• [Assignment]
Scan the material below for every line with the string "attack", and copy those lines.
====
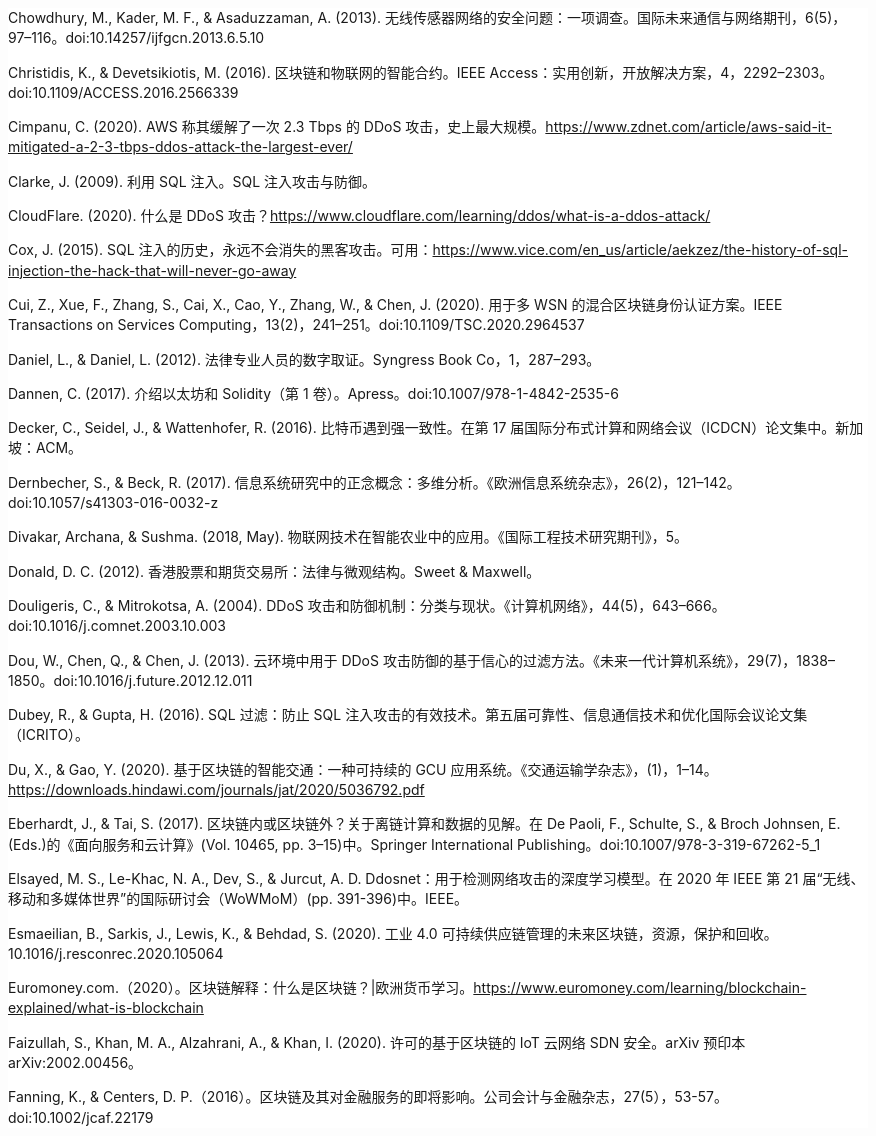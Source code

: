 Chowdhury, M., Kader, M. F., & Asaduzzaman, A. (2013). 无线传感器网络的安全问题：一项调查。国际未来通信与网络期刊，6(5)，97–116。doi:10.14257/ijfgcn.2013.6.5.10

Christidis, K., & Devetsikiotis, M. (2016). 区块链和物联网的智能合约。IEEE Access：实用创新，开放解决方案，4，2292–2303。doi:10.1109/ACCESS.2016.2566339

Cimpanu, C. (2020). AWS 称其缓解了一次 2.3 Tbps 的 DDoS 攻击，史上最大规模。https://www.zdnet.com/article/aws-said-it-mitigated-a-2-3-tbps-ddos-attack-the-largest-ever/

Clarke, J. (2009). 利用 SQL 注入。SQL 注入攻击与防御。

CloudFlare. (2020). 什么是 DDoS 攻击？https://www.cloudflare.com/learning/ddos/what-is-a-ddos-attack/

Cox, J. (2015). SQL 注入的历史，永远不会消失的黑客攻击。可用：https://www.vice.com/en_us/article/aekzez/the-history-of-sql-injection-the-hack-that-will-never-go-away

Cui, Z., Xue, F., Zhang, S., Cai, X., Cao, Y., Zhang, W., & Chen, J. (2020). 用于多 WSN 的混合区块链身份认证方案。IEEE Transactions on Services Computing，13(2)，241–251。doi:10.1109/TSC.2020.2964537

Daniel, L., & Daniel, L. (2012). 法律专业人员的数字取证。Syngress Book Co，1，287–293。

Dannen, C. (2017). 介绍以太坊和 Solidity（第 1 卷）。Apress。doi:10.1007/978-1-4842-2535-6

Decker, C., Seidel, J., & Wattenhofer, R. (2016). 比特币遇到强一致性。在第 17 届国际分布式计算和网络会议（ICDCN）论文集中。新加坡：ACM。

Dernbecher, S., & Beck, R. (2017). 信息系统研究中的正念概念：多维分析。《欧洲信息系统杂志》，26(2)，121–142。doi:10.1057/s41303-016-0032-z

Divakar, Archana, & Sushma. (2018, May). 物联网技术在智能农业中的应用。《国际工程技术研究期刊》，5。

Donald, D. C. (2012). 香港股票和期货交易所：法律与微观结构。Sweet & Maxwell。

Douligeris, C., & Mitrokotsa, A. (2004). DDoS 攻击和防御机制：分类与现状。《计算机网络》，44(5)，643–666。doi:10.1016/j.comnet.2003.10.003

Dou, W., Chen, Q., & Chen, J. (2013). 云环境中用于 DDoS 攻击防御的基于信心的过滤方法。《未来一代计算机系统》，29(7)，1838–1850。doi:10.1016/j.future.2012.12.011

Dubey, R., & Gupta, H. (2016). SQL 过滤：防止 SQL 注入攻击的有效技术。第五届可靠性、信息通信技术和优化国际会议论文集（ICRITO）。

Du, X., & Gao, Y. (2020). 基于区块链的智能交通：一种可持续的 GCU 应用系统。《交通运输学杂志》，(1)，1–14。https://downloads.hindawi.com/journals/jat/2020/5036792.pdf

Eberhardt, J., & Tai, S. (2017). 区块链内或区块链外？关于离链计算和数据的见解。在 De Paoli, F., Schulte, S., & Broch Johnsen, E. (Eds.)的《面向服务和云计算》(Vol. 10465, pp. 3–15)中。Springer International Publishing。doi:10.1007/978-3-319-67262-5_1

Elsayed, M. S., Le-Khac, N. A., Dev, S., & Jurcut, A. D. Ddosnet：用于检测网络攻击的深度学习模型。在 2020 年 IEEE 第 21 届“无线、移动和多媒体世界”的国际研讨会（WoWMoM）(pp. 391-396)中。IEEE。

Esmaeilian, B., Sarkis, J., Lewis, K., & Behdad, S. (2020). 工业 4.0 可持续供应链管理的未来区块链，资源，保护和回收。10.1016/j.resconrec.2020.105064

Euromoney.com.（2020）。区块链解释：什么是区块链？|欧洲货币学习。https://www.euromoney.com/learning/blockchain-explained/what-is-blockchain

Faizullah, S., Khan, M. A., Alzahrani, A., & Khan, I. (2020). 许可的基于区块链的 IoT 云网络 SDN 安全。arXiv 预印本 arXiv:2002.00456。

Fanning, K., & Centers, D. P.（2016）。区块链及其对金融服务的即将影响。公司会计与金融杂志，27(5），53-57。doi:10.1002/jcaf.22179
====
• [Answer to the exercise]
Cimpanu, C. (2020). AWS 称其缓解了一次 2.3 Tbps 的 DDoS 攻击，史上最大规模。https://www.zdnet.com/article/aws-said-it-mitigated-a-2-3-tbps-ddos-attack-the-largest-ever/
CloudFlare. (2020). 什么是 DDoS 攻击？https://www.cloudflare.com/learning/ddos/what-is-a-ddos-attack/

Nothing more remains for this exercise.